-- Record extracts --
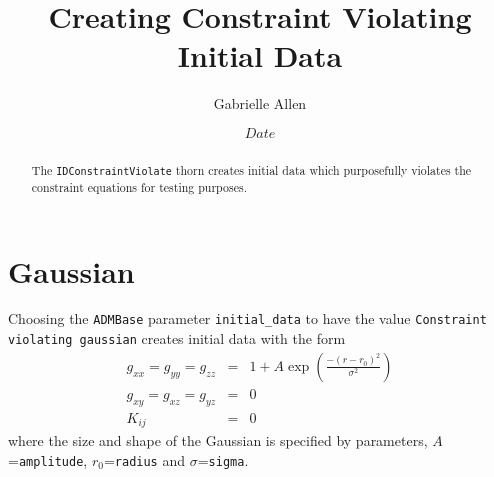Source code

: \documentclass{article}
\begin{document}
\title{Creating Constraint Violating Initial Data}
\author{Gabrielle Allen}
\date{$Date$}

\maketitle


\begin{abstract}
The \texttt{IDConstraintViolate} thorn creates initial data
which purposefully violates the constraint equations for testing purposes.
\end{abstract}


\section{Gaussian}

Choosing the {\tt ADMBase} parameter {\tt initial\_data} to have the 
value {\tt Constraint violating gaussian} creates initial data with the
form
\begin{eqnarray*}
g_{xx} = g_{yy} = g_{zz} &=& 1 + A \exp \left(\frac{-(r-r_0)^2}{\sigma^2}\right)
\\
g_{xy} = g_{xz} = g_{yz} &=& 0
\\
K_{ij} &=& 0
\end{eqnarray*}
where the size and shape of the Gaussian is specified by parameters, $A$={\tt amplitude}, $r_0$={\tt radius} and $\sigma$={\tt sigma}.

\end{document}
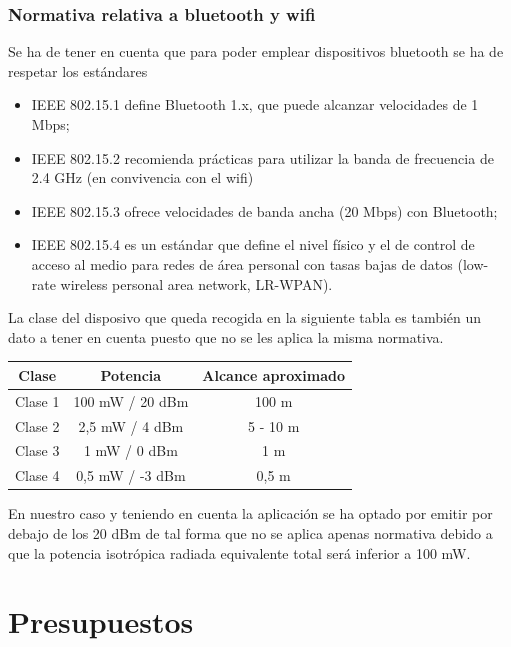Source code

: \documentclass[a4paper ,12pt, onecolumn]{article}
\begin{document}
        \subsubsection{Normativa relativa a bluetooth y wifi}
            Se ha de tener en cuenta que para poder emplear dispositivos bluetooth se ha de respetar los estándares
            \begin{itemize}
                \item IEEE 802.15.1 define Bluetooth 1.x, que puede alcanzar velocidades de 1 Mbps;
                \item IEEE 802.15.2 recomienda prácticas para utilizar la banda de frecuencia de 2.4 GHz (en convivencia con el wifi)
                \item IEEE 802.15.3 ofrece velocidades de banda ancha (20 Mbps) con Bluetooth;
                \item IEEE 802.15.4 es un estándar que define el nivel físico y el de control de acceso al medio 
                para redes de área personal con tasas bajas de datos (low-rate wireless personal area network, LR-WPAN).
            \end{itemize}
            La clase del disposivo que queda recogida en la siguiente tabla es también un dato a tener en cuenta puesto que no 
            se les aplica la misma normativa.
            \begin{center}
                \begin{tabular}{||c | c |c ||} 
                \hline
                Clase & Potencia  & Alcance aproximado\\ [0.5ex] 
                \hline\hline
                Clase 1 & 100 mW / 20 dBm & 100 m \\ 
                Clase 2 & 2,5 mW / 4 dBm & 5 - 10 m \\ 
                Clase 3 & 1 mW / 0 dBm & 1 m \\ 
                Clase 4 & 0,5 mW / -3 dBm & 0,5 m \\ 
                \hline
                \end{tabular}
            \end{center}
            En nuestro caso y teniendo en cuenta la aplicación se ha optado por emitir por debajo de los 20 dBm de tal forma
            que no se aplica apenas normativa debido a que la potencia isotrópica radiada equivalente total será
            inferior a 100 mW.
\section{Presupuestos}
\end{document}
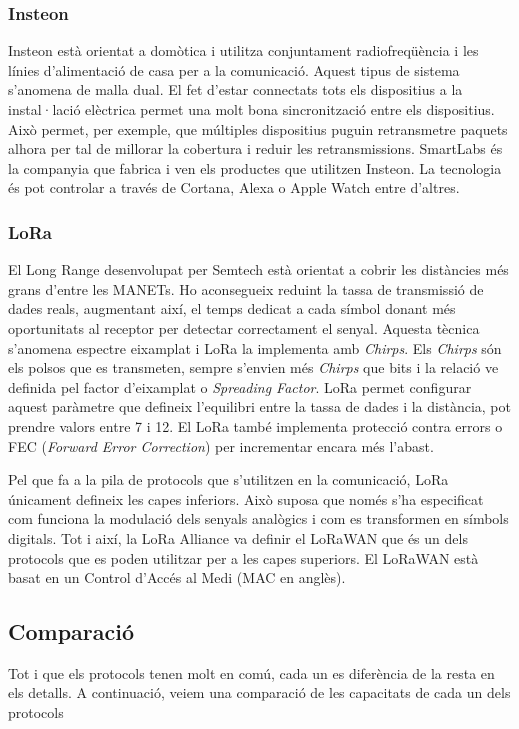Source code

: \subsubsection{Insteon}
Insteon està orientat a domòtica i utilitza conjuntament radiofreqüència i les línies d'alimentació de casa per a la comunicació.
Aquest tipus de sistema s'anomena de malla dual.
El fet d'estar connectats tots els dispositius a la instal·lació elèctrica permet una molt bona sincronització entre els dispositius.
Això permet, per exemple, que múltiples dispositius puguin retransmetre paquets alhora per tal de millorar la cobertura i reduir les retransmissions.
SmartLabs és la companyia que fabrica i ven els productes que utilitzen Insteon.
La tecnologia és pot controlar a través de Cortana, Alexa o Apple Watch entre d'altres.

\subsubsection{LoRa}
El Long Range desenvolupat per Semtech està orientat a cobrir les distàncies més grans d'entre les MANETs.
Ho aconsegueix reduint la tassa de transmissió de dades reals, augmentant així, el temps dedicat a cada símbol donant més oportunitats al receptor per detectar correctament el senyal.
Aquesta tècnica s'anomena espectre eixamplat i LoRa la implementa amb \textit{Chirps}.
Els \textit{Chirps} són els polsos que es transmeten, sempre s'envien més \textit{Chirps} que bits i la relació ve definida pel factor d'eixamplat o \textit{Spreading Factor}.
LoRa permet configurar aquest paràmetre que defineix l'equilibri entre la tassa de dades i la distància, pot prendre valors entre 7 i 12.
El LoRa també implementa protecció contra errors o FEC (\textit{Forward Error Correction}) per incrementar encara més l'abast.

Pel que fa a la pila de protocols que s'utilitzen en la comunicació, LoRa únicament defineix les capes inferiors.
Això suposa que només s'ha especificat com funciona la modulació dels senyals analògics i com es transformen en símbols digitals.
Tot i així, la LoRa Alliance va definir el LoRaWAN que és un dels protocols que es poden utilitzar per a les capes superiors.
El LoRaWAN està basat en un Control d'Accés al Medi (MAC en anglès).


\subsection{Comparació}
Tot i que els protocols tenen molt en comú, cada un es diferència de la resta en els detalls.
A continuació, veiem una comparació de les capacitats de cada un dels protocols

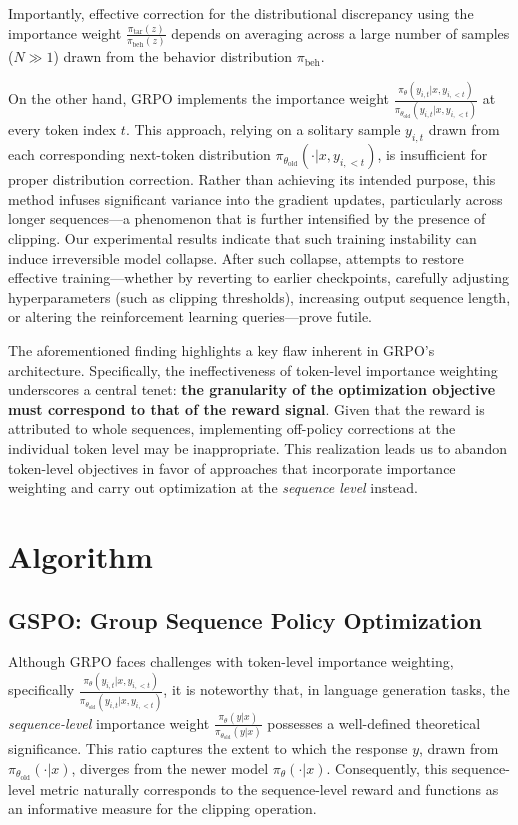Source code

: Importantly, effective correction for the distributional discrepancy using the importance weight $\frac{ \pi_\text{tar} (z) }{ \pi_\text{beh} (z)}$ depends on averaging across a large number of samples ($N \gg 1$) drawn from the behavior distribution $\pi_\text{beh}$.

On the other hand, GRPO implements the importance weight $\frac{ \pi_{\theta} (y_{i,t} | x, y_{i,<t}) }{ \pi_{\theta_\text{old}} (y_{i,t} | x,y_{i,<t})}$ at every token index $t$. This approach, relying on a solitary sample $y_{i,t}$ drawn from each corresponding next-token distribution $\pi_{\theta_\text{old}}( \cdot | x, y_{i, <t})$, is insufficient for proper distribution correction. Rather than achieving its intended purpose, this method infuses significant variance into the gradient updates, particularly across longer sequences—a phenomenon that is further intensified by the presence of clipping. Our experimental results indicate that such training instability can induce irreversible model collapse. After such collapse, attempts to restore effective training—whether by reverting to earlier checkpoints, carefully adjusting hyperparameters (such as clipping thresholds), increasing output sequence length, or altering the reinforcement learning queries—prove futile.

The aforementioned finding highlights a key flaw inherent in GRPO’s architecture. Specifically, the ineffectiveness of token-level importance weighting underscores a central tenet: \textbf{the granularity of the optimization objective must correspond to that of the reward signal}. Given that the reward is attributed to whole sequences, implementing off-policy corrections at the individual token level may be inappropriate. This realization leads us to abandon token-level objectives in favor of approaches that incorporate importance weighting and carry out optimization at the \textit{sequence level} instead.

\section{Algorithm}

\subsection{GSPO: Group Sequence Policy Optimization}

Although GRPO faces challenges with token-level importance weighting, specifically $\frac{ \pi_{\theta} (y_{i,t} | x, y_{i,<t}) }{ \pi_{\theta_\text{old}} (y_{i,t} | x,y_{i,<t})}$, it is noteworthy that, in language generation tasks, the \textit{sequence-level} importance weight $\frac{ \pi_{\theta} (y | x) }{ \pi_{\theta_\text{old}} (y | x)}$ possesses a well-defined theoretical significance. This ratio captures the extent to which the response $y$, drawn from $\pi_{\theta_\text{old}} (\cdot | x)$, diverges from the newer model $\pi_{\theta} (\cdot | x)$. Consequently, this sequence-level metric naturally corresponds to the sequence-level reward and functions as an informative measure for the clipping operation.

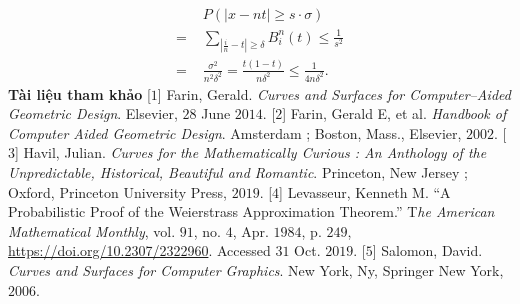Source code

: \begin{multicols}{2}
\begin{align*}
			&P\left(|x- nt| \ge s \cdot \sigma\right)\\
			= \,\,&\sum\limits_{\left| {\frac{i}{n} - t} \right| \ge \delta } {B_i^n(t)}  \le \frac{1}{{{s^2}}} \\
			= \,\,&\frac{{{\sigma ^2}}}{{{n^2}{\delta ^2}}} = \frac{{t(1 - t)}}{{n{\delta ^2}}} \le \frac{1}{{4n{\delta ^2}}}.
		\end{align*}
		\textbf{\color{toanhocdoisong}Tài liệu tham khảo}
		\vskip 0.1cm
		[$1$] Farin, Gerald. \textit{Curves and Surfaces for Computer--Aided Geometric Design}. Elsevier, $28$ June $2014$.
		\vskip 0.1cm
		[$2$] Farin, Gerald E, et al. \textit{Handbook of Computer Aided Geometric Design}. Amsterdam ; Boston, Mass., Elsevier, $2002$.
		\vskip 0.1cm
		[$3$] Havil, Julian. \textit{Curves for the Mathematically Curious : An Anthology of the Unpredictable, Historical, Beautiful and Romantic}. Princeton, New Jersey ; Oxford, Princeton University Press, $2019$.
		\vskip 0.1cm
		[$4$] Levasseur, Kenneth M. ``A Probabilistic Proof of the Weierstrass Approximation Theorem.'' T\textit{he American Mathematical Monthly}, vol. $91$, no. $4$, Apr. $1984$, p. $249$, \url{https://doi.org/10.2307/2322960}. Accessed $31$ Oct. $2019$.
		\vskip 0.1cm
		[$5$] Salomon, David. \textit{Curves and Surfaces for Computer Graphics}. New York, Ny, Springer New York, $2006$.
	\end{multicols}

-- What is being asked --
From the material above, copy out every line bearing the string "tener".

-- Result --
            Se ha de tener en cuenta que para poder emplear dispositivos bluetooth se ha de respetar los estándares
            La clase del disposivo que queda recogida en la siguiente tabla es también un dato a tener en cuenta puesto que no 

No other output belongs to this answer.